WeRide Robosweeper S1 Claims To Be The World’s First L4 Driverless Sweeper

By automotive-mag.com 4 Min Read

Until driverless cars roam the streets of the world like we were promised numerous times by forward-looking vintage movies and automaker leaders alike, we have to make do with the next best thing: an autonomous sweeper. 

Yes, we know, that’s not exactly glamorous, but according to Guangzhou-based autonomous tech startup WeRide, its Robosweeper S1 is the world’s first Level 4-capable autonomous driving sanitation equipment capable of dealing with all scenarios on open roads.

It’s also on sale now for an undisclosed price, and WeRide already signed contracts with “multiple partners” that amounted to “nearly tens of millions of dollars” in orders, the company claims.

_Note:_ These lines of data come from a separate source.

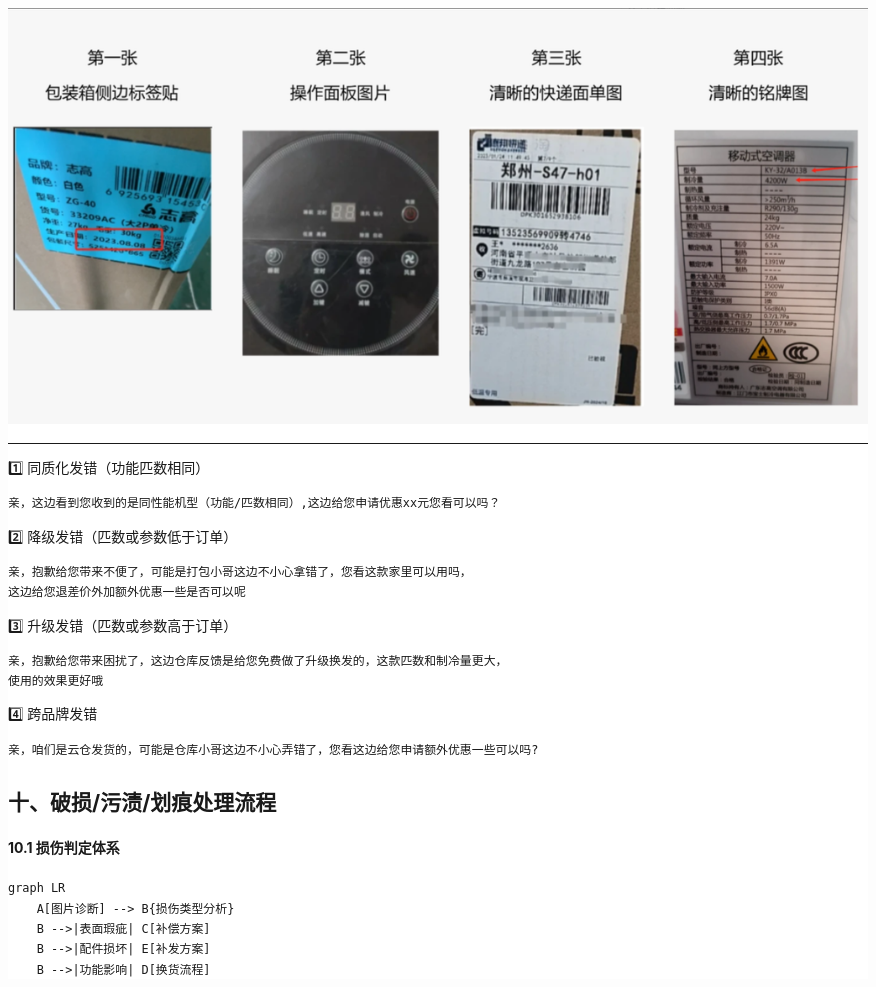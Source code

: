 <img src="./发错货核实.jpg" />

---
1️⃣ 同质化发错（功能匹数相同）
```
亲，这边看到您收到的是同性能机型（功能/匹数相同）,这边给您申请优惠xx元您看可以吗？
```

2️⃣ 降级发错（匹数或参数低于订单）
```
亲，抱歉给您带来不便了，可能是打包小哥这边不小心拿错了，您看这款家里可以用吗，
这边给您退差价外加额外优惠一些是否可以呢
```
3️⃣ 升级发错（匹数或参数高于订单）
```
亲，抱歉给您带来困扰了，这边仓库反馈是给您免费做了升级换发的，这款匹数和制冷量更大，
使用的效果更好哦
```

4️⃣ 跨品牌发错
```
亲，咱们是云仓发货的，可能是仓库小哥这边不小心弄错了，您看这边给您申请额外优惠一些可以吗?
```


## 十、破损/污渍/划痕处理流程
#### 10.1 损伤判定体系
```mermaid
graph LR
    A[图片诊断] --> B{损伤类型分析}
    B -->|表面瑕疵| C[补偿方案]
    B -->|配件损坏| E[补发方案]
    B -->|功能影响| D[换货流程]

```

The Robosweeper S1–the 1 stands for 1 ton–is 101.1 inches long (excluding brushes) and has a minimum turning radius of 106.3 in. It’s available in three versions–Air, Pro, and Max–and features a 400-liter water tank, as well as a 240-liter garbage bin.

However, the most striking thing about the Robosweeper S1 is that it has a big slab of black material instead of a conventional windshield. That’s because there’s nobody inside the vehicle.

We don’t know if the robot sweeper actually has any pedals or a steering wheel, but according to the SAE levels of driving automation table, a Level 4-capable vehicle may or may not have pedals and a steering wheel installed. The sensors and software suite can also drive the vehicle under limited conditions and will stop the machine if all the required conditions are not met.

And here’s where things get a little nuanced. As you probably noticed at the beginning of the article, WeRide claims that the Robosweeper S1 can deal with all scenarios on open roads. The video embedded above also shows the little electric sweeper doing its thing on what looks like a road. The problem is, that the same company casually buried the word “non-motorized” somewhere deep in its official press release. That’s your typical sidewalk where, you know, cars aren’t allowed.

WeRide Robosweeper S1

WeRide Robosweeper S1 (left) and Robosweeper S6 (right)

WeRide Robosweeper S1

“WeRide Robosweeper S1 can be effortlessly deployed in scenes such as parks, sidewalks, greenways, [and] non-motorized lanes, delivering efficient and high-quality unmanned sweeping and dust suppression services,” the startup said.

The Chinese company doesn’t mention how big the battery of its sweeper is or how fast it can charge, but it said that it can operate on an area of up to 1,291 square feet (120,000 square meters) on a full charge and that it can automatically dump garbage and park.

WeRide also has the driverless Robosweeper S6 in its portfolio, which is bigger than the S1 and can be deployed on main urban roads. However, the S6 isn’t on sale yet, though over 50 prototypes were built and tested, according to the developer’s website.